■ **Your objective**: Using the entries that follow, establish how many lines contain the word "table" and give only that figure.

+ + + + + + +

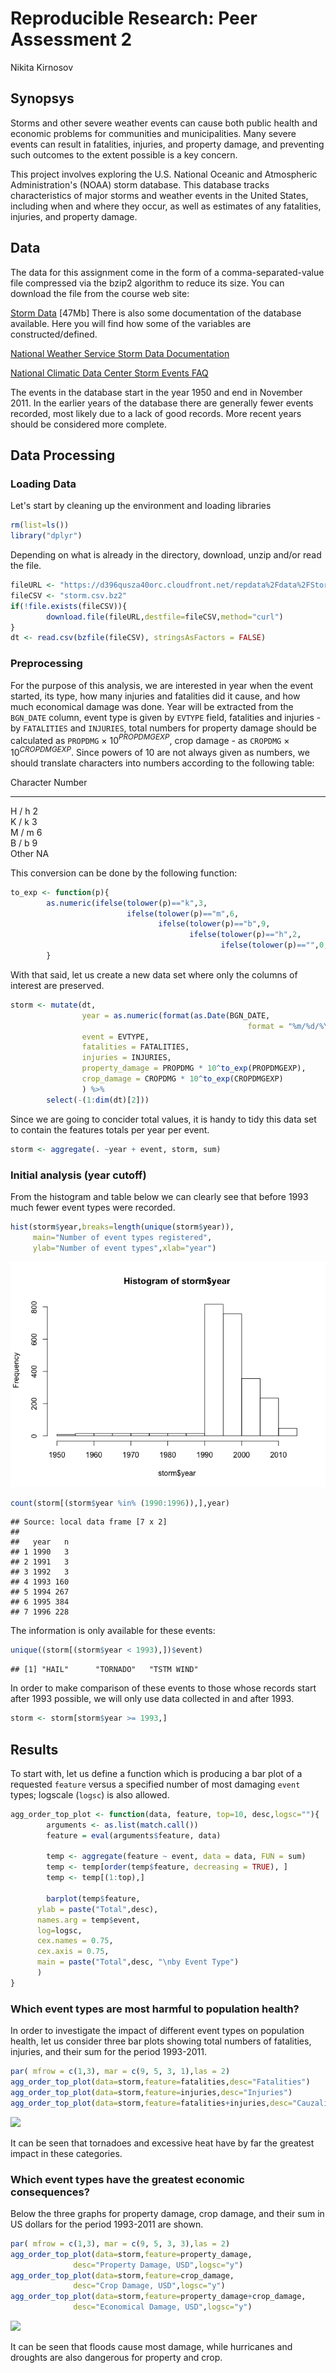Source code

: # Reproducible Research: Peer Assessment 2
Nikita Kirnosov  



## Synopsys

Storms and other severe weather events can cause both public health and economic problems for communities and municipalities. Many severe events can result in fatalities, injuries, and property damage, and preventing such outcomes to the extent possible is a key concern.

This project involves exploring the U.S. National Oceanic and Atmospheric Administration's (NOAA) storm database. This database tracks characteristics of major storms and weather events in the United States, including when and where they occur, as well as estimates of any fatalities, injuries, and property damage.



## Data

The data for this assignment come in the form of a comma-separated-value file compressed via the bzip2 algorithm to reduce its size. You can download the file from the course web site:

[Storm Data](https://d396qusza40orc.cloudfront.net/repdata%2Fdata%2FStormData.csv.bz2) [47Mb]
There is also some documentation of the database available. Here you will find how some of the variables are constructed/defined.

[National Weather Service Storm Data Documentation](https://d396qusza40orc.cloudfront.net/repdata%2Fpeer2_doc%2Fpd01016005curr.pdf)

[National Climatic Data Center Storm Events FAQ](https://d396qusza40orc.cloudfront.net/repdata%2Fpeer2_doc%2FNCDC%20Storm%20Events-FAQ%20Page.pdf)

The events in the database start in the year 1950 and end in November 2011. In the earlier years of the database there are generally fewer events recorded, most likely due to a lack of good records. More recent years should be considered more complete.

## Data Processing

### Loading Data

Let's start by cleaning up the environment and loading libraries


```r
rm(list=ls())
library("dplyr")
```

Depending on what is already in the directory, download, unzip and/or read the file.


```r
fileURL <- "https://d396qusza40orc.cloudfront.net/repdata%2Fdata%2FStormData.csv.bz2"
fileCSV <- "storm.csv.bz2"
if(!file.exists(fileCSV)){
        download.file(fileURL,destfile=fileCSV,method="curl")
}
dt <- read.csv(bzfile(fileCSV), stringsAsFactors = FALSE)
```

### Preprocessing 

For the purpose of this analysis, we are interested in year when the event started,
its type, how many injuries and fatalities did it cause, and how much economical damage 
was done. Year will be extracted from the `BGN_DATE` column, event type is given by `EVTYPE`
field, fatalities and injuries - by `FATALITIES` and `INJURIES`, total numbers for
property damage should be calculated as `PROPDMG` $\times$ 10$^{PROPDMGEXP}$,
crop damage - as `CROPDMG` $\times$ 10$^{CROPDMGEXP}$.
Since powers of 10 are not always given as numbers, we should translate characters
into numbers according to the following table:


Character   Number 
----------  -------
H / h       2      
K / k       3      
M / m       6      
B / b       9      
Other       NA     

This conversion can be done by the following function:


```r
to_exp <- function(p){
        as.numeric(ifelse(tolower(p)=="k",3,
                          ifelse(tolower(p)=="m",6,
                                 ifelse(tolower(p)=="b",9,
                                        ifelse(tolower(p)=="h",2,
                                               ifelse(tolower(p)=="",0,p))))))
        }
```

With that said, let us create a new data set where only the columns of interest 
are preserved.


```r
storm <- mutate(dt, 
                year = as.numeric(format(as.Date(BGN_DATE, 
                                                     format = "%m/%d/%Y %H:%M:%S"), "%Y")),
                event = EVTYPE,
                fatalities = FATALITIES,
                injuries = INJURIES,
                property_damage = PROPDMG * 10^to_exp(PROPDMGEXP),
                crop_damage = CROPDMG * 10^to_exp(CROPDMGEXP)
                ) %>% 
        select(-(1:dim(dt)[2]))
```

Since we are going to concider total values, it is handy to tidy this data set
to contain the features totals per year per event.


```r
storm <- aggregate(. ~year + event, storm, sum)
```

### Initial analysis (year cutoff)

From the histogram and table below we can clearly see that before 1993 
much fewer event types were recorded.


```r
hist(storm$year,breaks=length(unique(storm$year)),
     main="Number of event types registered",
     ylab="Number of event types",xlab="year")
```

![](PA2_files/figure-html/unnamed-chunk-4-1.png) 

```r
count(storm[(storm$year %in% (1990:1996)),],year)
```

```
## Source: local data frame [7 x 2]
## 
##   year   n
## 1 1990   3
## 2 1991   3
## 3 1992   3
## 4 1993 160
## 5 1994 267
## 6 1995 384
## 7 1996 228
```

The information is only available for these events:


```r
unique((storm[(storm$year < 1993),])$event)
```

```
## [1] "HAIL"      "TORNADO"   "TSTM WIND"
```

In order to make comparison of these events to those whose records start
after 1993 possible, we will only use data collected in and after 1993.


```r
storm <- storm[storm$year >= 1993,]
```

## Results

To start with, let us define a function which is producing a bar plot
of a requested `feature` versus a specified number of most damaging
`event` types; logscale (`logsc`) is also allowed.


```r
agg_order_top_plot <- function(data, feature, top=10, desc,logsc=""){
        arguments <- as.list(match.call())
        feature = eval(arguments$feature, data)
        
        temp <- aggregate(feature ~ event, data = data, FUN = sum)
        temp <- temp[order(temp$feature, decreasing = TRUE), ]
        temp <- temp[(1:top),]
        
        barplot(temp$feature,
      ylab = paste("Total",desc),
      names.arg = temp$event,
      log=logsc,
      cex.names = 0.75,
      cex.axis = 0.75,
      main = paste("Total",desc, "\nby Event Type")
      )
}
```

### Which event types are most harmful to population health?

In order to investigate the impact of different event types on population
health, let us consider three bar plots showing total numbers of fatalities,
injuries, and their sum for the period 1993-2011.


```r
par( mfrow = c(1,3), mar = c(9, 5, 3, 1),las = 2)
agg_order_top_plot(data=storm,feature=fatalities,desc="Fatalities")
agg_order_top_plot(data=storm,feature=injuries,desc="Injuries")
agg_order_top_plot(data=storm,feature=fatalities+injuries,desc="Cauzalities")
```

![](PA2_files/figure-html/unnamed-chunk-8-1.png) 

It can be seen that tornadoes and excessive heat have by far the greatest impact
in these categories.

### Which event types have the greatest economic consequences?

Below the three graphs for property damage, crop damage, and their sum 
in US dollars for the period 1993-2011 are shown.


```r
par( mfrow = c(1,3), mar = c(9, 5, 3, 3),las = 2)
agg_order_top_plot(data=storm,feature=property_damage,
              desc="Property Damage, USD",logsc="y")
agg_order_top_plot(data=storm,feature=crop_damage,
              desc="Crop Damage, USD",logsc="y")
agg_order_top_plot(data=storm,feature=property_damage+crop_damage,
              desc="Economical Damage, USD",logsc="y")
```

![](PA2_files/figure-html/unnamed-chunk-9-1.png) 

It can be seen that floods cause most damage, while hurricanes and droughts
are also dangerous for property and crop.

+ + + + + + +

■ **Output of the task**: 2